Incorporated in 1837, Houston is the country’s biggest and most successful cities. The total area of the city is 656.3 square miles, where 22.3 of those miles are water and the other 634 is land. The city offers the fourth tallest skyline, falling behind New York City, Chicago, as well as Toronto. Houston also boats a seven-mile system of tunnels where skywalks link the buildings downtown. This allows those traveling by foot to avoid rain and the humid summer heat.

Houston has received many high positive rankings from prestigious avenues. It has been named the best shopping city, the best city for paycheck worth, along with the top ciy for the creation of employment.

The city has a humid subtropical climate, which quite typical in the South. Much of Texas is located in “Tornado Alley”, but not Houston. Much of the year prevailing winds blow in from the south and southeast. These winds bring in heat and moisture from the Gulf of Mexico. Summers are hot and humid, and winters are calm and mild.

Houston has been nicknamed “Space City”, but has so much more to offer. This global city is a major player in international trade, business, culture, media, entertainment, fashion, sports, science, technology, medicine, education, and research. Part of the city’s success can be traced backed to the Port of Houston, which has been ranked highly in both total cargo tonnage handled and international waterborne tonnage handled.

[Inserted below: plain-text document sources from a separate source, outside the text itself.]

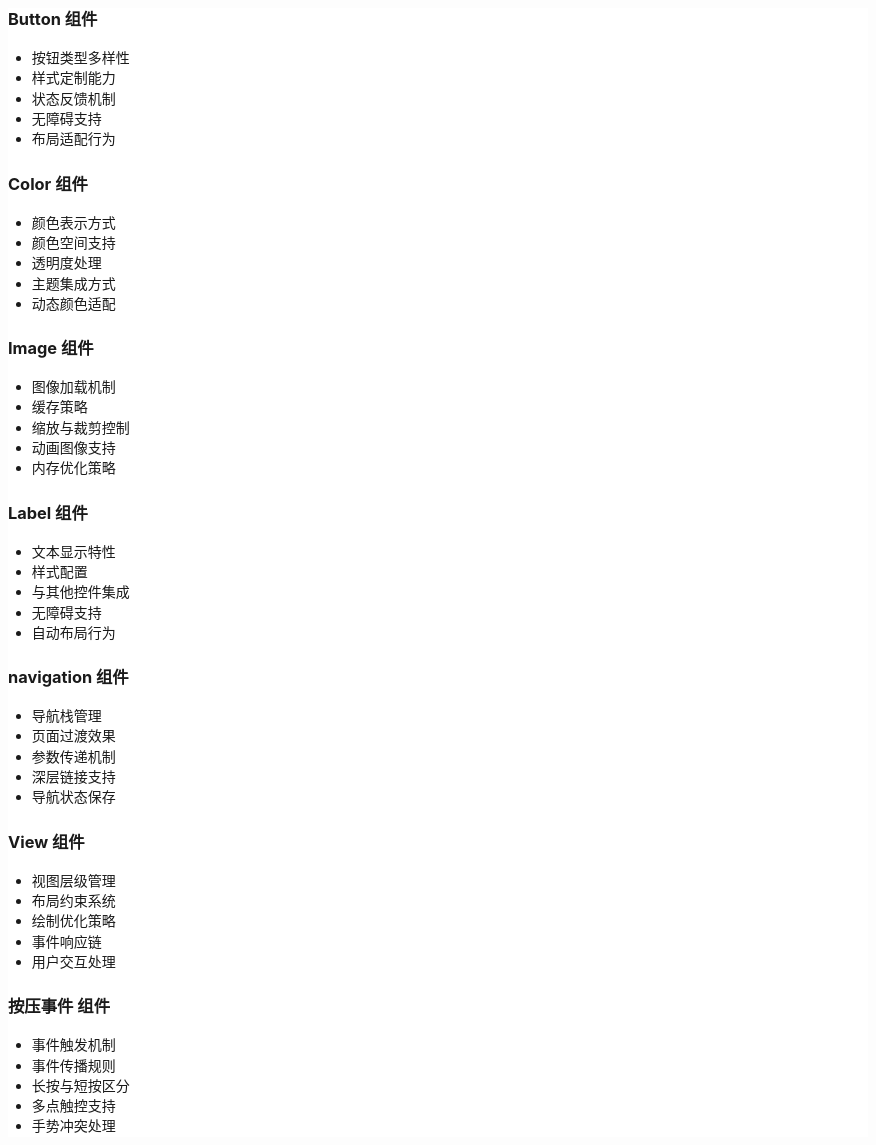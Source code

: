 ### Button 组件
- 按钮类型多样性
- 样式定制能力
- 状态反馈机制
- 无障碍支持
- 布局适配行为

### Color 组件
- 颜色表示方式
- 颜色空间支持
- 透明度处理
- 主题集成方式
- 动态颜色适配

### Image 组件
- 图像加载机制
- 缓存策略
- 缩放与裁剪控制
- 动画图像支持
- 内存优化策略

### Label 组件
- 文本显示特性
- 样式配置
- 与其他控件集成
- 无障碍支持
- 自动布局行为

### navigation 组件
- 导航栈管理
- 页面过渡效果
- 参数传递机制
- 深层链接支持
- 导航状态保存

### View 组件
- 视图层级管理
- 布局约束系统
- 绘制优化策略
- 事件响应链
- 用户交互处理

### 按压事件 组件
- 事件触发机制
- 事件传播规则
- 长按与短按区分
- 多点触控支持
- 手势冲突处理 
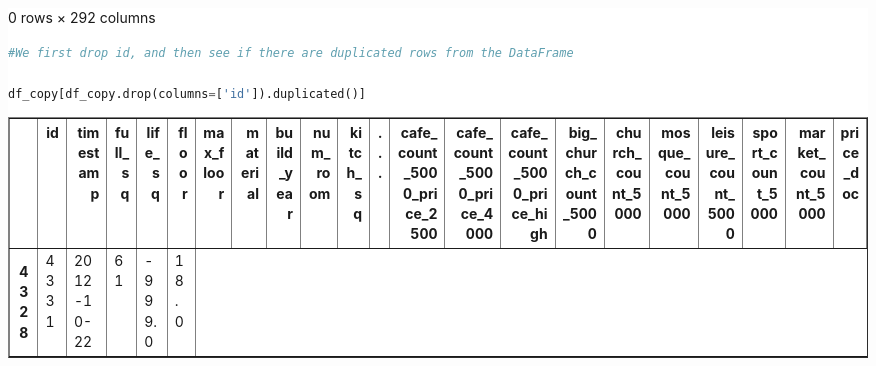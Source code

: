   </thead>
  <tbody>
  </tbody>
</table>
<p>0 rows × 292 columns</p>
</div>




```python
#We first drop id, and then see if there are duplicated rows from the DataFrame

df_copy[df_copy.drop(columns=['id']).duplicated()]
```




<div>
<style scoped>
    .dataframe tbody tr th:only-of-type {
        vertical-align: middle;
    }

    .dataframe tbody tr th {
        vertical-align: top;
    }

    .dataframe thead th {
        text-align: right;
    }
</style>
<table border="1" class="dataframe">
  <thead>
    <tr style="text-align: right;">
      <th></th>
      <th>id</th>
      <th>timestamp</th>
      <th>full_sq</th>
      <th>life_sq</th>
      <th>floor</th>
      <th>max_floor</th>
      <th>material</th>
      <th>build_year</th>
      <th>num_room</th>
      <th>kitch_sq</th>
      <th>...</th>
      <th>cafe_count_5000_price_2500</th>
      <th>cafe_count_5000_price_4000</th>
      <th>cafe_count_5000_price_high</th>
      <th>big_church_count_5000</th>
      <th>church_count_5000</th>
      <th>mosque_count_5000</th>
      <th>leisure_count_5000</th>
      <th>sport_count_5000</th>
      <th>market_count_5000</th>
      <th>price_doc</th>
    </tr>
  </thead>
  <tbody>
    <tr>
      <th>4328</th>
      <td>4331</td>
      <td>2012-10-22</td>
      <td>61</td>
      <td>-999.0</td>
      <td>18.0</td>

Various religious and ethnic groups call the area home, and there is a large international community. It is also home to a variety of cultural exhibits and institutions, which help to bring in more than seven million visitors each year. The city’s many universities, along with being one of the major port cities has helped with the great diversity of cultures that call Houston home. The city has often been referred to as the United States’ most diverse city.